┏━━

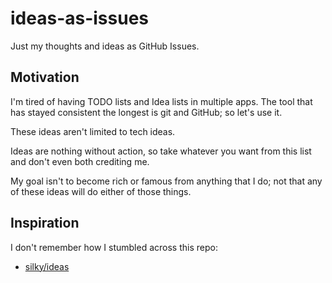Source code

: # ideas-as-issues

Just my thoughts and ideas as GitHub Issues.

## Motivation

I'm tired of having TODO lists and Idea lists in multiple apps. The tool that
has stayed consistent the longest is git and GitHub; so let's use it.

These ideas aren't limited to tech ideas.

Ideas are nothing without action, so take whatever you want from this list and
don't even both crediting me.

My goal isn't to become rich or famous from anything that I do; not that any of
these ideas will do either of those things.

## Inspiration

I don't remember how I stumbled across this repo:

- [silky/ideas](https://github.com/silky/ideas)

┗━━
┏━━

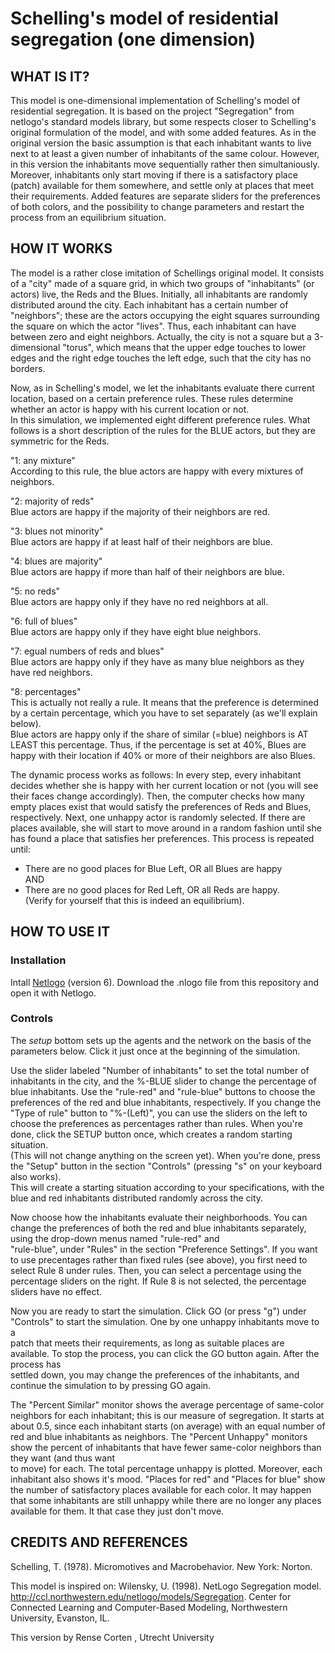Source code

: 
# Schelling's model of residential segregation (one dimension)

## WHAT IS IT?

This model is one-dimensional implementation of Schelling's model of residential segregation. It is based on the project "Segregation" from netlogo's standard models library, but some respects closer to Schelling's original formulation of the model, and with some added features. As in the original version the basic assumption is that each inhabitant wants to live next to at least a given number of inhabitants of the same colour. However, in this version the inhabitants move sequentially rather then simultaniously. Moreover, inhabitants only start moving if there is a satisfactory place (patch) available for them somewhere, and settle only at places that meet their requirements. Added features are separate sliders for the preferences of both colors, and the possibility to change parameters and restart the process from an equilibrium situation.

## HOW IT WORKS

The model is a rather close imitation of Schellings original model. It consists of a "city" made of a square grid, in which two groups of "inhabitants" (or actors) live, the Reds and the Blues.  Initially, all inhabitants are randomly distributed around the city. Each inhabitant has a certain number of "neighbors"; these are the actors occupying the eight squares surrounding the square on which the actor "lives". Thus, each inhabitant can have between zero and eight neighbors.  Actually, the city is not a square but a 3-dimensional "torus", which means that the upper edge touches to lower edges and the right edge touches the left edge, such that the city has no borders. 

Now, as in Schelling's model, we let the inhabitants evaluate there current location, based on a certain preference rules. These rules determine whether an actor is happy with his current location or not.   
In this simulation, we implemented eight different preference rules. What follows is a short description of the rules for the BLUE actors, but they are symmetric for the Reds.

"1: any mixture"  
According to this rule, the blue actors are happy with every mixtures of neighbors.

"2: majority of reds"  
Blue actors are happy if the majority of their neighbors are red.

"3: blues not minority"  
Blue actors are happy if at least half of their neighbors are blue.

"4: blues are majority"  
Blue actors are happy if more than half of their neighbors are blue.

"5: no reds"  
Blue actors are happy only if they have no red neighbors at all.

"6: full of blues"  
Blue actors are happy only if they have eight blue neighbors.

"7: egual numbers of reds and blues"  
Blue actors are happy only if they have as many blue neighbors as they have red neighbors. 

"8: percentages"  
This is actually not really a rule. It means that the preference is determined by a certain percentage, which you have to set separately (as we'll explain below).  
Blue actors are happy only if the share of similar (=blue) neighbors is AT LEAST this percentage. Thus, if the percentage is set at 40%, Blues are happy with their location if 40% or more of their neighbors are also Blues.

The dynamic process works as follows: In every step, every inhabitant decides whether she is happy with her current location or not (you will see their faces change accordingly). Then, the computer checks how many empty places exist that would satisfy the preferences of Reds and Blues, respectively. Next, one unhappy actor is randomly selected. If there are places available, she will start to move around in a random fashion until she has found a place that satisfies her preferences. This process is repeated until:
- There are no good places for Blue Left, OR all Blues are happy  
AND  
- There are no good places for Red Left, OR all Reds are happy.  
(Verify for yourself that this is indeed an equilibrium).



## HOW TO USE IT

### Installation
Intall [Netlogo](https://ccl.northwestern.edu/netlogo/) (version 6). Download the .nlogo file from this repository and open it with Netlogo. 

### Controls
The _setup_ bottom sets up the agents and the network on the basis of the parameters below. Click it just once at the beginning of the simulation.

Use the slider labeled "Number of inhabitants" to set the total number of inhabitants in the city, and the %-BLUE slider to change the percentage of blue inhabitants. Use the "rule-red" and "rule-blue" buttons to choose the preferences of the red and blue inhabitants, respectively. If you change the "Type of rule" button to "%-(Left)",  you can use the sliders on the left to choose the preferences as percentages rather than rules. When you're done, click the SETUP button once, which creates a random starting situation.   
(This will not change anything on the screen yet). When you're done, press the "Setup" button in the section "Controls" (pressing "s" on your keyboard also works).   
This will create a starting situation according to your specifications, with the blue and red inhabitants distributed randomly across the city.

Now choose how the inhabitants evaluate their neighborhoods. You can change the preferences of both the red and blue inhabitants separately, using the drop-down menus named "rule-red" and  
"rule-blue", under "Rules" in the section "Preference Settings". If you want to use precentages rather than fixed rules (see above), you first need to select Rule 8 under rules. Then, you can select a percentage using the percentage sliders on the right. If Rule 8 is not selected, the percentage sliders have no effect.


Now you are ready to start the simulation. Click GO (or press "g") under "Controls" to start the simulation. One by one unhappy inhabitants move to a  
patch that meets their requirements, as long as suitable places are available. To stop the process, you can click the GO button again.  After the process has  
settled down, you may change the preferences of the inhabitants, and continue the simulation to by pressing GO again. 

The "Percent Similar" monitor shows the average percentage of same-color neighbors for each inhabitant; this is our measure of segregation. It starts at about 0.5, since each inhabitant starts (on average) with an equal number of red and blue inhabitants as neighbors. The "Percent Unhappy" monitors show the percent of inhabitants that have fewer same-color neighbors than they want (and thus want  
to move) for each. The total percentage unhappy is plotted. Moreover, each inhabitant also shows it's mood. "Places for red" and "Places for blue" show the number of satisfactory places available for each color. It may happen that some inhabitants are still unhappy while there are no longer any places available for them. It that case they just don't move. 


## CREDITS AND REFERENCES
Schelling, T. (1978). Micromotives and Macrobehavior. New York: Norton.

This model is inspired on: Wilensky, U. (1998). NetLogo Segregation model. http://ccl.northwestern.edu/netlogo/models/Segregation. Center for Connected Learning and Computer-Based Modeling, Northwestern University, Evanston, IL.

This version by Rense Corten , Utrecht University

┗━━

■ Required work ■
Give the number of lines in the material above that contain "half", with no other words.

■ Output of the exercise ■
2